» **THE TASK**:
Pictures in the material below are to be left out, and only the lines from the line with "section customizes the" up to and including the line with "storing the StackState API key" are to be written out exactly.

BEGIN EXTRACTED MATERIAL

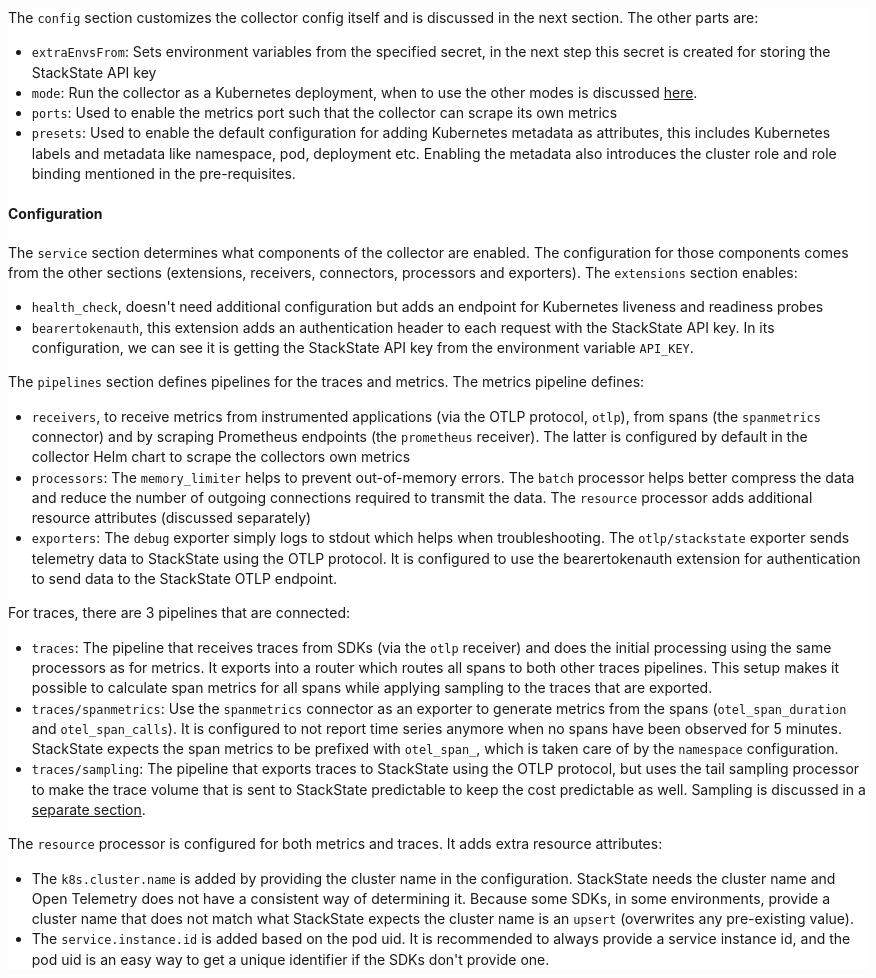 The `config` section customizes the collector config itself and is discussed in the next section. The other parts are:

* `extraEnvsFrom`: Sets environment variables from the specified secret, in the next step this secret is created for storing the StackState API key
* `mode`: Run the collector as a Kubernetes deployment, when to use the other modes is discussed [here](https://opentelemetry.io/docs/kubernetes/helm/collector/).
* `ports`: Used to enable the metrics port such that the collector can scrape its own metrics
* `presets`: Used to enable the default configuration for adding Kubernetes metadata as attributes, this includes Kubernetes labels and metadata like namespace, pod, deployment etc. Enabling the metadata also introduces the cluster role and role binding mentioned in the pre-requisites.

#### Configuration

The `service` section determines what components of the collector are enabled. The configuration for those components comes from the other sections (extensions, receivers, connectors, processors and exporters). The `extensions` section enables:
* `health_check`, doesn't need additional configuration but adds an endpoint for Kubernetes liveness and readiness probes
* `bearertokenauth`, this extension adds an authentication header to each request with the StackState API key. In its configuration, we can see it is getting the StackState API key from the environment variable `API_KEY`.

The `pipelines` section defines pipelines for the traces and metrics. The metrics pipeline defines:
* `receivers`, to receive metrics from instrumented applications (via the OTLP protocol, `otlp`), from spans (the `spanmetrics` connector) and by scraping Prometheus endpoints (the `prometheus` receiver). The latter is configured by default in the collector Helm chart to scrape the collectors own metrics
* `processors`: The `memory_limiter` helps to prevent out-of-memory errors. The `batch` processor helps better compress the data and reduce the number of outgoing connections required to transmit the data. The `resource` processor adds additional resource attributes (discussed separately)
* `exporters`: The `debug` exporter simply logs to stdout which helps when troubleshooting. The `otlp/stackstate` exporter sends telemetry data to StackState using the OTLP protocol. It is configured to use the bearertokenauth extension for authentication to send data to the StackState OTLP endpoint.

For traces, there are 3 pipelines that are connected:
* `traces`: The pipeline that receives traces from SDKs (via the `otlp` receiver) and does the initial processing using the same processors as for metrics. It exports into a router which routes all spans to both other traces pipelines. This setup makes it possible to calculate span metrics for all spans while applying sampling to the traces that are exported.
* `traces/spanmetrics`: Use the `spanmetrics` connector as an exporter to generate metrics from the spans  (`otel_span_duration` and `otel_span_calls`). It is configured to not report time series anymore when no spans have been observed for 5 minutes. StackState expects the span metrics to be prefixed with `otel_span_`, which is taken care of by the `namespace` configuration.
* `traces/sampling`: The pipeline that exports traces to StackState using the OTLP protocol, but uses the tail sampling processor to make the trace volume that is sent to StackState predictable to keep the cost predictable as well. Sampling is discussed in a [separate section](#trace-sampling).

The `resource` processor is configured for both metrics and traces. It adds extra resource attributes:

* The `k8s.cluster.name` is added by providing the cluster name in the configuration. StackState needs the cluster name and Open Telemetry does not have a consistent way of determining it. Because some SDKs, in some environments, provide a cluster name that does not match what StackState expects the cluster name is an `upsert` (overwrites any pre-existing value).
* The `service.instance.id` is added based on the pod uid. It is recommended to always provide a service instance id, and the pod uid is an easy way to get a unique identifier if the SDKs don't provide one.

END EXTRACTED MATERIAL
BEGIN EXTRACTED MATERIAL

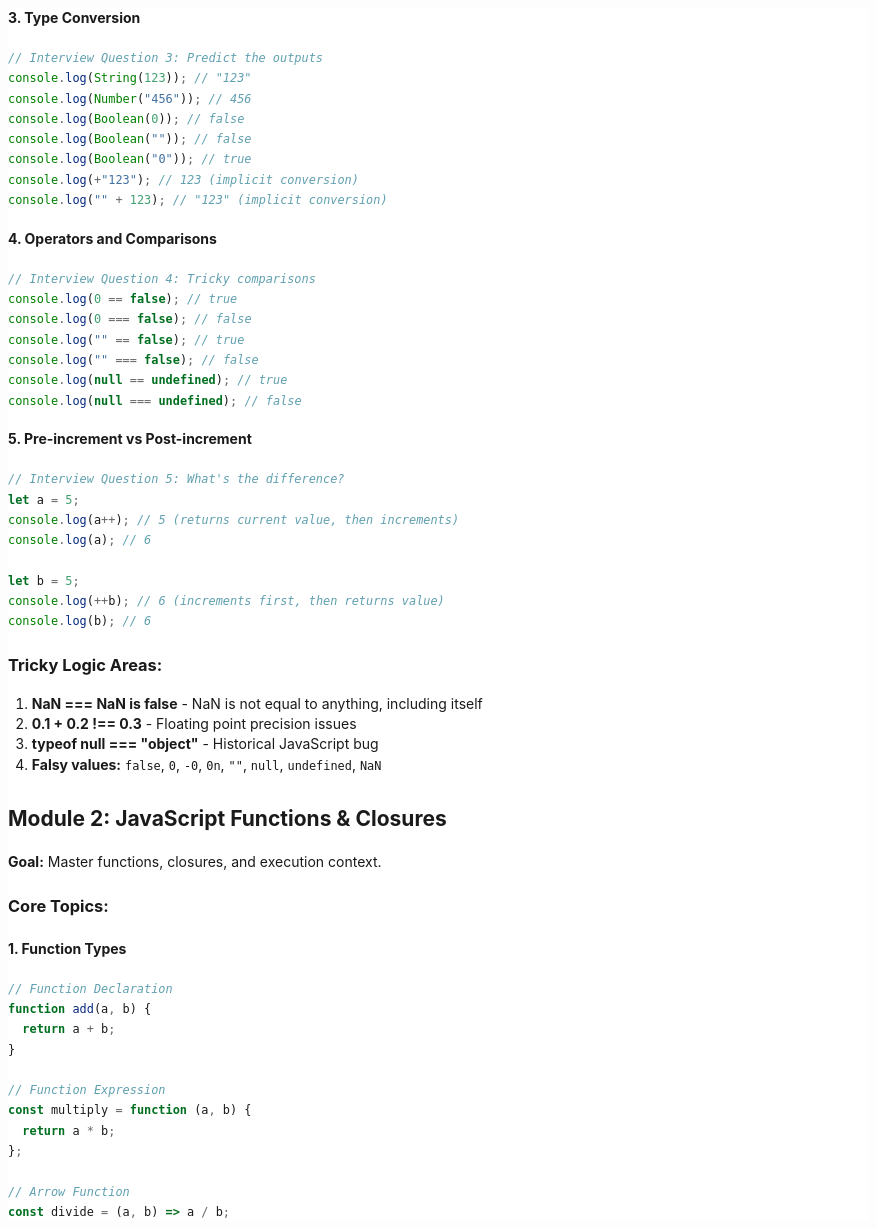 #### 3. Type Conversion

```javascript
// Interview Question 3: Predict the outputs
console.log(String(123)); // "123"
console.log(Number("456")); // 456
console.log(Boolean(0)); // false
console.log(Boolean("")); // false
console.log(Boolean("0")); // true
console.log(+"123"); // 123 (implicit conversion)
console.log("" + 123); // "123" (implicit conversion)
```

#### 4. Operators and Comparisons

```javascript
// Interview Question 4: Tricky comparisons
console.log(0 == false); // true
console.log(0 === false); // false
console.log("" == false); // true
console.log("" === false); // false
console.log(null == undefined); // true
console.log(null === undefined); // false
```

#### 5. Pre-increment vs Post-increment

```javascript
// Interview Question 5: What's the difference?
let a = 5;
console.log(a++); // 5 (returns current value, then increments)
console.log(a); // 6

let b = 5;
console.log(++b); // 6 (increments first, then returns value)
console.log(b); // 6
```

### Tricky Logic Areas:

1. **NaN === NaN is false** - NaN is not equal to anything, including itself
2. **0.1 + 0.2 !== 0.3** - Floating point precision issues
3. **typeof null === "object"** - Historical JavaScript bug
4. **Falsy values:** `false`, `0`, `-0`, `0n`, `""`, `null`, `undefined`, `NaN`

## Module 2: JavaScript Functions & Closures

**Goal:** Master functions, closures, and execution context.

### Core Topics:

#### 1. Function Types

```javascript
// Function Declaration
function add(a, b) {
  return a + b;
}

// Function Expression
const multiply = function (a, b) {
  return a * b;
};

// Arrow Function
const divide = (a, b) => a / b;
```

END EXTRACTED MATERIAL

» **ANSWER SECTION**:
 The `config` section customizes the collector config itself and is discussed in the next section. The other parts are:

* `extraEnvsFrom`: Sets environment variables from the specified secret, in the next step this secret is created for storing the StackState API key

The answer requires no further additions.